![](/media/fu1advem/how_does_that_work.jpg?width=1000&height=600&format=webp&rnd=133419550619530000)
How does that work? - Eddy-current braking
© Knorr-Bremse
At speeds above 350km/h conventional train brakes, which rely on friction, cannot stop a train within an acceptably short distance. With increasingly longer, heavier and faster trains being introduced, braking has become a major technical problem requiring a novel solution.
The breakthrough: In recent years French, German and Japanese rail engineers have developed eddy-current braking, a wear-free system that bypasses the practical problems of wheel-to-rail adhesion, such as skidding.
Eddy-currents are a characteristic of Lenz’s law published in 1834. Russian physicist Heinrich Lenz determined that an induced current always has a direction where its magnetic field opposes the magnetic field causing the current flow. Eddy-currents develop secondary flux that cancels part of the external flux. These currents are capable of creating heat-producing resistance as the eddy-currents circulate in the rail directly below the coils. This produces a brake force opposing the direction of movement, powerful enough to slow a high-speed train.

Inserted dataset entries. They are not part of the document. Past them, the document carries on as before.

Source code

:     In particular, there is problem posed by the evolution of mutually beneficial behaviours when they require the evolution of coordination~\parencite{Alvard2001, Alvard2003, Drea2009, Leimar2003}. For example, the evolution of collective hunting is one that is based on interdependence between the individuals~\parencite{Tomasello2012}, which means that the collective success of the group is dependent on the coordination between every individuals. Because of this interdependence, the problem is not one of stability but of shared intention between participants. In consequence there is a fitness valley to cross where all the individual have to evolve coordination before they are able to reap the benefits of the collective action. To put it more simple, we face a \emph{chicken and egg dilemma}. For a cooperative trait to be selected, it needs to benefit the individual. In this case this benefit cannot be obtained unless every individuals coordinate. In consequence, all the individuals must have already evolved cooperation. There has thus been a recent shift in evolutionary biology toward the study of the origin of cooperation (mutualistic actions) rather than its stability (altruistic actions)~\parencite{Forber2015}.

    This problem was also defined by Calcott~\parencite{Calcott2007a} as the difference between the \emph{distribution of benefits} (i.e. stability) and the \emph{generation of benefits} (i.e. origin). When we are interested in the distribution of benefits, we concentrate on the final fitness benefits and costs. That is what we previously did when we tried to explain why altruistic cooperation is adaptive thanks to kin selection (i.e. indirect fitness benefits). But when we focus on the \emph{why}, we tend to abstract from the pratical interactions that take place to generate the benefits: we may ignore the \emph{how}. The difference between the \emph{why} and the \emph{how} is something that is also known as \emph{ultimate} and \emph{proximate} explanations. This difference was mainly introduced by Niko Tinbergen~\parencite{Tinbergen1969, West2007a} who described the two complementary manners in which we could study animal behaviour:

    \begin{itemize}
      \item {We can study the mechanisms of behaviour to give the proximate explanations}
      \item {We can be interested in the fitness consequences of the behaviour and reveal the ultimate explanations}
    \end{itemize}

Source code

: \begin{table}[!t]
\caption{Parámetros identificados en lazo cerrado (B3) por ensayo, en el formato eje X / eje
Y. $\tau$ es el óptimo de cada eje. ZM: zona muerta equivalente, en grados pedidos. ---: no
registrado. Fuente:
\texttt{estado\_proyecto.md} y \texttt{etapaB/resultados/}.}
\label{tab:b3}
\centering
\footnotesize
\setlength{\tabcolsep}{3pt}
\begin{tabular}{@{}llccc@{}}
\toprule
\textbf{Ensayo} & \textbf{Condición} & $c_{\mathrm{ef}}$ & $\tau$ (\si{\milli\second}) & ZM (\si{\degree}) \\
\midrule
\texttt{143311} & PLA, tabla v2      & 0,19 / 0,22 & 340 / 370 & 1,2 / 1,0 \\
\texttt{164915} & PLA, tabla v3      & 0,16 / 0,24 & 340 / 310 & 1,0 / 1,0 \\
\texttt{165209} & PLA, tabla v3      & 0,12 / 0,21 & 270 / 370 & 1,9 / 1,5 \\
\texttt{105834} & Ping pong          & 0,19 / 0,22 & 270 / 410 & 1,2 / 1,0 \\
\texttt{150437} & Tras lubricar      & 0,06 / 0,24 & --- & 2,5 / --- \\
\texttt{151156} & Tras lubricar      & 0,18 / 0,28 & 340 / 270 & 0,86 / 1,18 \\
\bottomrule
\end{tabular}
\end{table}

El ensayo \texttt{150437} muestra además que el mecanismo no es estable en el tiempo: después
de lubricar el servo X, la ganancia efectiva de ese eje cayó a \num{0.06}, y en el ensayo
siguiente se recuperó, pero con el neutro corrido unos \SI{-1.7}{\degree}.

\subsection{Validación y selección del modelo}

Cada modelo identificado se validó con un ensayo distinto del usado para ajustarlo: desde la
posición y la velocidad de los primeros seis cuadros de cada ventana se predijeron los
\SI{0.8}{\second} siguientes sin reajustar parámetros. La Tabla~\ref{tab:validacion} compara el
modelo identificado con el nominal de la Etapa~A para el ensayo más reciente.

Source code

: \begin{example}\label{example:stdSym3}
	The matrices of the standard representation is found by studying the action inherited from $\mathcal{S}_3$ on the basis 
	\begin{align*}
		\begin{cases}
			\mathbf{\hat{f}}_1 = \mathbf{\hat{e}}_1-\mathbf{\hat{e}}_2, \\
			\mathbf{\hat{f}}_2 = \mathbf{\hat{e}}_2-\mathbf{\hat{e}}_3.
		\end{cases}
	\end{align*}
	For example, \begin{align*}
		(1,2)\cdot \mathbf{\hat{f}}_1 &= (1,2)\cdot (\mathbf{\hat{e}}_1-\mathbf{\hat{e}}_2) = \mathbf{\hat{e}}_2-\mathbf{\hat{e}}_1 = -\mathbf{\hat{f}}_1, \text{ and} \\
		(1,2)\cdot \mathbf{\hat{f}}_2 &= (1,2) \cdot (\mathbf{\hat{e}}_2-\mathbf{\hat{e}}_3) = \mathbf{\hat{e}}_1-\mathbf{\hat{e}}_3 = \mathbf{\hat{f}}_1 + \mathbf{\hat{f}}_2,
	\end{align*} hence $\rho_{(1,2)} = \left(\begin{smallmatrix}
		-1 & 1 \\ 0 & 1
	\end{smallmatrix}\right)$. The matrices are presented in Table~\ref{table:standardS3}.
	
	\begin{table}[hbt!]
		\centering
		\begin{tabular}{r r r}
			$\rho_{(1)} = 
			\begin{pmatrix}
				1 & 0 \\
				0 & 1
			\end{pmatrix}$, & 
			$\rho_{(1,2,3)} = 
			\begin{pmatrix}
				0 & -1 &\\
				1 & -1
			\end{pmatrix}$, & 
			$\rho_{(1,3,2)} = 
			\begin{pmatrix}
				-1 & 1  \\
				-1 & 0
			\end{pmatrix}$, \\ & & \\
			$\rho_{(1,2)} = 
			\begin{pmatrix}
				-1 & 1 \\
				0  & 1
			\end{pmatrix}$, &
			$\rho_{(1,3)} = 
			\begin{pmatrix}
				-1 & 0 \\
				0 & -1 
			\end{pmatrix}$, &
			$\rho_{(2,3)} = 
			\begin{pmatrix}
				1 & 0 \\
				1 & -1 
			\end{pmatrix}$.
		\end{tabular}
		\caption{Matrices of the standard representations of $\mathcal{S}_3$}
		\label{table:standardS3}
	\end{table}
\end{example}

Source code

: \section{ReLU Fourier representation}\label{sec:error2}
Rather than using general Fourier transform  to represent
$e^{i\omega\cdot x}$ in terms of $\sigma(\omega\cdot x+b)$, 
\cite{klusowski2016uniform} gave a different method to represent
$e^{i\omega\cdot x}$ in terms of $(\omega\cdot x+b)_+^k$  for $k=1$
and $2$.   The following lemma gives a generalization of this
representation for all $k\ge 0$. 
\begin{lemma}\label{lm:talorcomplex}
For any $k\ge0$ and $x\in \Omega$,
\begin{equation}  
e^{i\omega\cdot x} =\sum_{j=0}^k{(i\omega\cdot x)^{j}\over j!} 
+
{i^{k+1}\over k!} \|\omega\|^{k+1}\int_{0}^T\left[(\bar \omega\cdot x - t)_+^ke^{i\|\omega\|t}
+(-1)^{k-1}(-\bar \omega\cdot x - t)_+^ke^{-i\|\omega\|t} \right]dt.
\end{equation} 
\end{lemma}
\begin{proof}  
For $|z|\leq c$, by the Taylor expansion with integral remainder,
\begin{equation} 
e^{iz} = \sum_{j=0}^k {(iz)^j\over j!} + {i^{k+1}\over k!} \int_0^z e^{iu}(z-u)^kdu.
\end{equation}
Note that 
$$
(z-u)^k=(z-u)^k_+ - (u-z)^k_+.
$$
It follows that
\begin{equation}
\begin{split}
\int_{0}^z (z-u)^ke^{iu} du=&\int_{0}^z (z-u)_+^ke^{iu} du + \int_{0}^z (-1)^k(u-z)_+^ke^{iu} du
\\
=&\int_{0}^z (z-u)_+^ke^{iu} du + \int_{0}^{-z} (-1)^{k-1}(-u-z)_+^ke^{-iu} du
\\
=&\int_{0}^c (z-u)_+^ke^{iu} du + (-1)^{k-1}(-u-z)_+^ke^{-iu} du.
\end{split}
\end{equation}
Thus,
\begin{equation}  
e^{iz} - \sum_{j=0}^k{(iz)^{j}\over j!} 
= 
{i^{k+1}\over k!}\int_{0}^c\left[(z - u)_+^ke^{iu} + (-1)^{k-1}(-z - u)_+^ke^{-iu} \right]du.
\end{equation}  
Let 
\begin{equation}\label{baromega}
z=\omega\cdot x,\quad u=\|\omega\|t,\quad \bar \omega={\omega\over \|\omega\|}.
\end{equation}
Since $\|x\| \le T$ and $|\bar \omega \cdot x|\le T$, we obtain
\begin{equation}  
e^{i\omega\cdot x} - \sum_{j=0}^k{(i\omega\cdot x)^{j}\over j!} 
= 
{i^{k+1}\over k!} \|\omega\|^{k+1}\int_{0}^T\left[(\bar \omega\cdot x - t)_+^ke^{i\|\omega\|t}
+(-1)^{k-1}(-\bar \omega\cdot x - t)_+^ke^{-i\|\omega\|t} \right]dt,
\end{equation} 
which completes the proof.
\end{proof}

Today, train operators are using Lenz’s law to great effect. In Germany’s latest ICE3 trains, bogies carry two 1540mm-long magnets with eight coils. In braking, the magnets are lowered to just 7mm above the rail-head. The energised coils induce an opposite magnetic force which acts against the motion of the train, giving a powerful and almost constant deceleration down to 50km/h when conventional brakes take over.